Metadata schema for describing a distribution of a dataset
This schema is centered on the concept of a Distribution: a specific representation of a dataset, in the form of a (collection of) file(s), in a specific format.
Rather than modeling a Distribution
as a property of a Dataset (more abstract, format-flexible), this schema is focused on the inverse is_distribution_of
, to link a concrete distribution to its dataset concept.
This choice of directionality makes this schema particularly suitable for systems with metadata capabilities that are limited to or focused on annotation of concrete files in a storage system.
"Open world" attitude
Relationships
The schema is built on three foundational classes (taken from PROV-O):
Agent
Activity
Entity
Linking concrete instances of these classes via qualified relationships is the key pattern promoted by this schema.
For example, describing the relationship of a Distribution
(entity) the Resource
(entity) it is a distribution of is done by defining the Resource
instance within the relation
property declaration of the Distribution
.
The relationship is then qualified by referencing the Resource
instance (by its identifier) via the Distribution
's is_distribution_of
property.
When there is no suitable, dedicated property available to characterize a relationship, the qualified_relation
property can be used.
Here, the object (entity) is related to the subject (entity) via a declaration of the kind of influence the object had on the subject by means of particular roles.
Roles can be any kind of (external) identifier, thereby enabling arbitrary precision and fit to specialized use cases, without a need to inflate the number of properties in the schema.
Relationships between other combinations of the three foundational classes can also be specified.
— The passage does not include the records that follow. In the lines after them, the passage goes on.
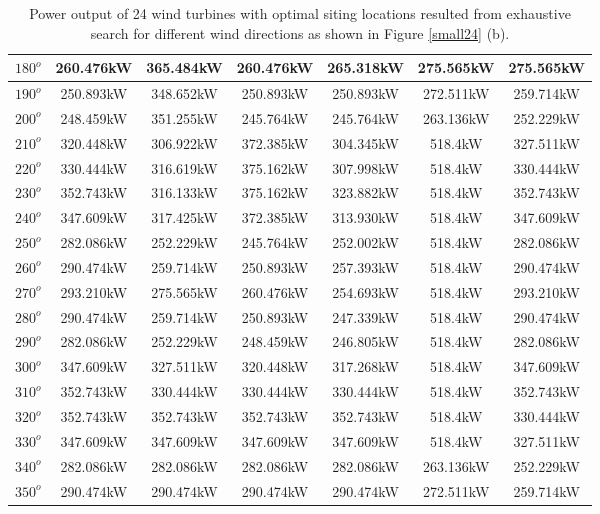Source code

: \begin{table}[H]
\begin{tabular}{|c|c|c|c|c|c|c|}
		$180^o$	& 260.476kW	& 365.484kW	& 260.476kW	& 265.318kW	& 275.565kW	& 275.565kW	\\ \hline
		$190^o$	& 250.893kW	& 348.652kW	& 250.893kW	& 250.893kW	& 272.511kW	& 259.714kW	\\ \hline
		$200^o$	& 248.459kW	& 351.255kW	& 245.764kW	& 245.764kW	& 263.136kW	& 252.229kW	\\ \hline
		$210^o$	& 320.448kW	& 306.922kW	& 372.385kW	& 304.345kW	& 518.4kW	& 327.511kW	\\ \hline
		$220^o$	& 330.444kW	& 316.619kW	& 375.162kW	& 307.998kW	& 518.4kW	& 330.444kW	\\ \hline
		$230^o$	& 352.743kW	& 316.133kW	& 375.162kW	& 323.882kW	& 518.4kW	& 352.743kW	\\ \hline
		$240^o$	& 347.609kW	& 317.425kW	& 372.385kW	& 313.930kW	& 518.4kW	& 347.609kW	\\ \hline
		$250^o$	& 282.086kW	& 252.229kW	& 245.764kW	& 252.002kW	& 518.4kW	& 282.086kW	\\ \hline
		$260^o$	& 290.474kW	& 259.714kW	& 250.893kW	& 257.393kW	& 518.4kW	& 290.474kW	\\ \hline
		$270^o$	& 293.210kW	& 275.565kW	& 260.476kW	& 254.693kW	& 518.4kW	& 293.210kW	\\ \hline
		$280^o$	& 290.474kW	& 259.714kW	& 250.893kW	& 247.339kW	& 518.4kW	& 290.474kW	\\ \hline
		$290^o$	& 282.086kW	& 252.229kW	& 248.459kW	& 246.805kW	& 518.4kW	& 282.086kW	\\ \hline
		$300^o$	& 347.609kW	& 327.511kW	& 320.448kW	& 317.268kW	& 518.4kW	& 347.609kW	\\ \hline
		$310^o$	& 352.743kW	& 330.444kW	& 330.444kW	& 330.444kW	& 518.4kW	& 352.743kW	\\ \hline
		$320^o$	& 352.743kW	& 352.743kW	& 352.743kW	& 352.743kW	& 518.4kW	& 330.444kW	\\ \hline
		$330^o$	& 347.609kW	& 347.609kW	& 347.609kW	& 347.609kW	& 518.4kW	& 327.511kW	\\ \hline
		$340^o$	& 282.086kW	& 282.086kW	& 282.086kW	& 282.086kW	& 263.136kW	& 252.229kW	\\ \hline
		$350^o$	& 290.474kW	& 290.474kW	& 290.474kW	& 290.474kW	& 272.511kW	& 259.714kW	\\ \hline
        	\end{tabular}
        	\caption{Power output of 24 wind turbines with optimal siting locations resulted from exhaustive search for different wind directions as shown in Figure \ref{small24} (b).}
        	\label{table24b}
        \end{table}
For example influences of agents on an entity via was_attributed_to
and qualified_attribution
, using the same pattern.
TODO: how to declare relationships when no dedicated support for a particular type combination exists.
Types
Properties that are used as containers to define related objects support the declaration of specific subtypes of the respective range-defining class.
For example, was_attributed_to
accepts any Agent
, but specialized classes maybe be more suitable in particular contexts.
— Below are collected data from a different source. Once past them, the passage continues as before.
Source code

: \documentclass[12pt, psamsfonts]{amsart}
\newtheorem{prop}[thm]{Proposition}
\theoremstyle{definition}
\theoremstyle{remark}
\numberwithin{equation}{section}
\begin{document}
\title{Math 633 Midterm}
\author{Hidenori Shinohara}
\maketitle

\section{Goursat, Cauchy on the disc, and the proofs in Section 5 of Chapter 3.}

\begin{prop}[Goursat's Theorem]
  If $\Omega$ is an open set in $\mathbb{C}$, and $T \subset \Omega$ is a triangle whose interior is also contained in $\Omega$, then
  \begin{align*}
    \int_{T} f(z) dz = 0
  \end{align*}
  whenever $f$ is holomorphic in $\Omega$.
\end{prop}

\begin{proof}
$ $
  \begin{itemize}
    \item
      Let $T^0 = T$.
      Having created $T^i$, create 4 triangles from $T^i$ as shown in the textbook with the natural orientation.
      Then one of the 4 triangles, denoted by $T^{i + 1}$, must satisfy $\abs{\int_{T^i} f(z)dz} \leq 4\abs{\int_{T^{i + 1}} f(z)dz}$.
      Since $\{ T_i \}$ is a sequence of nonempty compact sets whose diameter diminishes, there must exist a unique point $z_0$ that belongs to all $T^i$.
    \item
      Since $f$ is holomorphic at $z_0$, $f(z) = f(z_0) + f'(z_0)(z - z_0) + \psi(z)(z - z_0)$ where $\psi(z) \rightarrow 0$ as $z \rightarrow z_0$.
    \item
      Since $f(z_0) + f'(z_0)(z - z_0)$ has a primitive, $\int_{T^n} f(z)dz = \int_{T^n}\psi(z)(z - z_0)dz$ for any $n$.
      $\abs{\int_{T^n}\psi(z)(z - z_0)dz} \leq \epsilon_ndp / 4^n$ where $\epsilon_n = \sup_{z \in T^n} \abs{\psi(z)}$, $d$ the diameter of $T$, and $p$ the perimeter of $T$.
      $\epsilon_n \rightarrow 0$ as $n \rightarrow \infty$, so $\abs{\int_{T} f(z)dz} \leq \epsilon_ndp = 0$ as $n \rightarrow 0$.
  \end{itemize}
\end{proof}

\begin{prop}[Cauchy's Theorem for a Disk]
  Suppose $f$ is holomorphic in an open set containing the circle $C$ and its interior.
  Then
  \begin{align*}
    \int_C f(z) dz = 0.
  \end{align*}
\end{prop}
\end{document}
Such a derived class can be indicated via the meta_type
property.
If declared, it is then used for data structure definition and validation for this particular record.
Independent of this structure-focused type declaration, the type
property can be used to detail the semantics of an object.
For example, a scientific journal can be sufficiently described using the basic Entity
schema class, but
it is still useful to declare its type
to be, for example, obo:NCIT_C93226
(peer-reviewed scientific journal).
Custom properties
The schema provides a limited set of classes and properties that aim to capture a wide range of use cases in a generic fashion that balances schema complexity and applicability to particular scenarios.
Whenever more specialized properties are required and desired for detailing an Agent
, Activity
, or Entity
the has_property
property and the associated Property
and QuantitativeProperty
classes can be used.
For example, the Publication
schema class does not offer detailed bibliographic properties focused on scientific journal publications, because it aims to capture any kind of publication equally well.
Arbitrary custom properties can be defined by declaring property type
, associated value
, and range
(type of the value).
Here is an example that declare the number of pages (of a journal article):
property:
- type: bibo:numPages
name: Number of pages
value: "17"
type: xsd:nonNegativeInteger
The associated Property
class is permissive.
Properties can be declared without any type definitions (and just a name
or description
instead).
This approach works best for property values with simple data types.
However, value
can also be xsd:anyURI
to reference arbitrary (externally defined) concepts.
Identifiers
Identifiers play a key role in this schema. Any Agent
, Activity
, or Entity
has to have an IRI.
This IRI makes it possible to refer to definitions across potentially detached metadata documents (for example attached to individual files in a storage system that has no metadata capabilities beyond annotation of individual files).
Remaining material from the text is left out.